Records for this task:
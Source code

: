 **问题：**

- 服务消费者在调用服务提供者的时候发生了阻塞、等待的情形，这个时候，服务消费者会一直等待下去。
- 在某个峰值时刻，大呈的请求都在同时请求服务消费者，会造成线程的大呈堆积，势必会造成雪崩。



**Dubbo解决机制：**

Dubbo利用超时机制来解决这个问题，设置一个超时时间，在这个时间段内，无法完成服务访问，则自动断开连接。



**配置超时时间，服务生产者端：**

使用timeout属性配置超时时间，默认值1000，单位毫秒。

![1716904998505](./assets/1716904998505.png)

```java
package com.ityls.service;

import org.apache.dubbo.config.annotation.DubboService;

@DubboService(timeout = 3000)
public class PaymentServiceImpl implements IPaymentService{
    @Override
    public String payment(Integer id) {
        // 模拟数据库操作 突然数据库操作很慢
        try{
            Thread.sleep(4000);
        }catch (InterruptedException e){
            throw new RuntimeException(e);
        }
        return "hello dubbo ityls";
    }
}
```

Work instruction: Tally the lines in these entries that have the string "public" in them, then answer with the count and nothing else.

Answer below: 2